I guess in some ways you could liken making a film to running a marathon…
Very easily (laughs)
...there’s practice and training in that, how did you adapt your style from playwriting to film?
It was a learning process. Every project you face is a blank canvas, it’s a brand new slate, and at the core of everything it’s all Aristotle, it’s all drama, and for this story in particular it was about learning to play with the close-ups and the wide shots. It’s an intimate story happening inside Brittany’s heart and soul, that’s the close-ups, and it’s literally a story about a woman running across the city, and the world of that, the scope, the emotionality of that…that’s the wide shot. So it was all about adapting cinematic language into a language I understood.
Now that the film is out, have you been able to take a breath and reflect on the experience?
Umm, no! (Laughs). It’s been a sole focus for so long, we sold the film in January to Amazon, and I thought that would be the end of the road but it was really just the beginning. And I have been promoting the movie since January. It’s been pretty surreal to see the reactions all over the world and see how people have been inspired and so connected to the material…but I can take in only as much as I can, but I won’t be able to see it in its whole until I have a little bit of distance.

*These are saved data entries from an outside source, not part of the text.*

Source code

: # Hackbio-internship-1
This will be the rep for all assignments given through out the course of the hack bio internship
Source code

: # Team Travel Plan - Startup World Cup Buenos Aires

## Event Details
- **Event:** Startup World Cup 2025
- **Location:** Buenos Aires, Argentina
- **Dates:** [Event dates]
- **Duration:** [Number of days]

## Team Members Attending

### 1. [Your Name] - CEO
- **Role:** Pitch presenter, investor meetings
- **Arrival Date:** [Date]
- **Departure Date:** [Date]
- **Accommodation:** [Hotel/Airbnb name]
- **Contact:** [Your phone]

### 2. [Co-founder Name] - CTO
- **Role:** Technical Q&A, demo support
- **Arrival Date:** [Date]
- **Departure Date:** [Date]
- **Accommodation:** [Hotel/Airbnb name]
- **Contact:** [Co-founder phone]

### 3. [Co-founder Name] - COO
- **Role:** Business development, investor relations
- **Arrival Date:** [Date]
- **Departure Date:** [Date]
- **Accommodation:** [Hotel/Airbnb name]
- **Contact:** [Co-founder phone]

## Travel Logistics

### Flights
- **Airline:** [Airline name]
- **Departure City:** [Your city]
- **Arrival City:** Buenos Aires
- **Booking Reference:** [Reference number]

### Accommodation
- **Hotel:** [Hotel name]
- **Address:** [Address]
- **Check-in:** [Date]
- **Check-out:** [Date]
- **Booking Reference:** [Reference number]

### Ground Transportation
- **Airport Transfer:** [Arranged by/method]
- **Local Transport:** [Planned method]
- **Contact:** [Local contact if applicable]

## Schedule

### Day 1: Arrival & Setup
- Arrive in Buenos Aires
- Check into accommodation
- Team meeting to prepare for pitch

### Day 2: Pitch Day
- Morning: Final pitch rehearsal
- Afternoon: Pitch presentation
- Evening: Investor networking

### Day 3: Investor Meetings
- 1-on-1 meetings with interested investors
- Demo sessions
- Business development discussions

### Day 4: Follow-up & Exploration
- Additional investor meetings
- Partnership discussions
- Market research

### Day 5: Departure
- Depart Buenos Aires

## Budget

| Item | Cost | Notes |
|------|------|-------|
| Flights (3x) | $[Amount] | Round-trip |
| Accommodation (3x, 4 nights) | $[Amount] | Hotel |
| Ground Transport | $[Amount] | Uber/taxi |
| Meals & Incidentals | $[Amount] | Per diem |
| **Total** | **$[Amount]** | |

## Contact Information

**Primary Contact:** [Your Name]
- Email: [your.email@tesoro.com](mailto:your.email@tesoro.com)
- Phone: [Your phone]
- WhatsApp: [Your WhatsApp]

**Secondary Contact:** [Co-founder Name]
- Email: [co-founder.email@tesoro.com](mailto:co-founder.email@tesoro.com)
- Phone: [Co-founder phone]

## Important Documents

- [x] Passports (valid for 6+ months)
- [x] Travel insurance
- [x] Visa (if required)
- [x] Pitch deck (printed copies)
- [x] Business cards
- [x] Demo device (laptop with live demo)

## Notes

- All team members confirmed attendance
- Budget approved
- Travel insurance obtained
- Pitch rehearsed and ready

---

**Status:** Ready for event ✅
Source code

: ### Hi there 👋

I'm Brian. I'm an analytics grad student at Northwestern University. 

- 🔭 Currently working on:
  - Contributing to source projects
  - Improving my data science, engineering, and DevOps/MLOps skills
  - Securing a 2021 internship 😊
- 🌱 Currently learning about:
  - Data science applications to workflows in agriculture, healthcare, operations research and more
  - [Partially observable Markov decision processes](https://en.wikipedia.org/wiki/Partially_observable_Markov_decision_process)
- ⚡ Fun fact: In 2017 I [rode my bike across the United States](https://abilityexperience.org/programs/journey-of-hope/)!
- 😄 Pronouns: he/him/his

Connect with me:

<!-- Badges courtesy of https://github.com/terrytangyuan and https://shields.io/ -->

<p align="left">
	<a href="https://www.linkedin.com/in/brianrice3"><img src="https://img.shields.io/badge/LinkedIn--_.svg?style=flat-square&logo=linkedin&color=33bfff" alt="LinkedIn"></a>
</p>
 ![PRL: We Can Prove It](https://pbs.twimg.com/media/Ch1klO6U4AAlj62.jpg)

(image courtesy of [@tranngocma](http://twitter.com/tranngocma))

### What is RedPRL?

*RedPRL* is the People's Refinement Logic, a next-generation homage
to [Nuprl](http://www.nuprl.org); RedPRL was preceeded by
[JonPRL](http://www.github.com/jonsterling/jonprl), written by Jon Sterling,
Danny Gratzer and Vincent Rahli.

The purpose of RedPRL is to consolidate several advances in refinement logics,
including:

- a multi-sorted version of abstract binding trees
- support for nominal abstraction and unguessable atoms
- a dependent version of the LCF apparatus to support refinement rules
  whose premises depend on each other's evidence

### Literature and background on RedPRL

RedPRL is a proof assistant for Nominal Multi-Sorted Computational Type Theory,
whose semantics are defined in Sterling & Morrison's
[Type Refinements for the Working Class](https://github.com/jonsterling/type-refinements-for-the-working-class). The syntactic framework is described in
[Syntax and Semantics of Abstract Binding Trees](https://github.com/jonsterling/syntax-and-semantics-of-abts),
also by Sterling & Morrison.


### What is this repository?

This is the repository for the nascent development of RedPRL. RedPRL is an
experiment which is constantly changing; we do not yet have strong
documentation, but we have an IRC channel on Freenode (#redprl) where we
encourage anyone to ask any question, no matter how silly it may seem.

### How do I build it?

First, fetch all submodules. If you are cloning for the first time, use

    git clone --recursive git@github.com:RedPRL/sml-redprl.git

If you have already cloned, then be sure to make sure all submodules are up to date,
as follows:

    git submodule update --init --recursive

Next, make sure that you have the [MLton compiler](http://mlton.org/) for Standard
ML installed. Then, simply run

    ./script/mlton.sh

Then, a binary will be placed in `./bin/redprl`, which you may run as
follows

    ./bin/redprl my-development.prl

When you first spoke to Brittany about writing her story, what was her reaction?
I said “I don’t know if I should tell you this but I’m writing a movie about you” and she asked what it was called and I told her ‘Brittany Runs A Marathon’ and she asked how fast does she run in it? She was flattered. But then it became quite scary cause she thought in some way it was as if her journal was going to be read. It wasn’t until we were at Sundance that I gave her the press notes and it said “Based on his real-life best friend, Brittany is a hot mess” and she was like “You can’t say that, i’m an adult, you have to draw the line between me and the character”…and that was a totally fair request.
As I said, when I saw the film it really resonated with me in a lot of different aspects and I think what you have made is incredible and I really hope more people see it
Oh my god, well thank you.
Brittany Runs A Marathon is screening in Australian theatres from October 31st 2019 before streaming exclusively on Amazon Prime from November 15th 2019. Our thanks to Paul Downs Colaizzo and Transmission Films.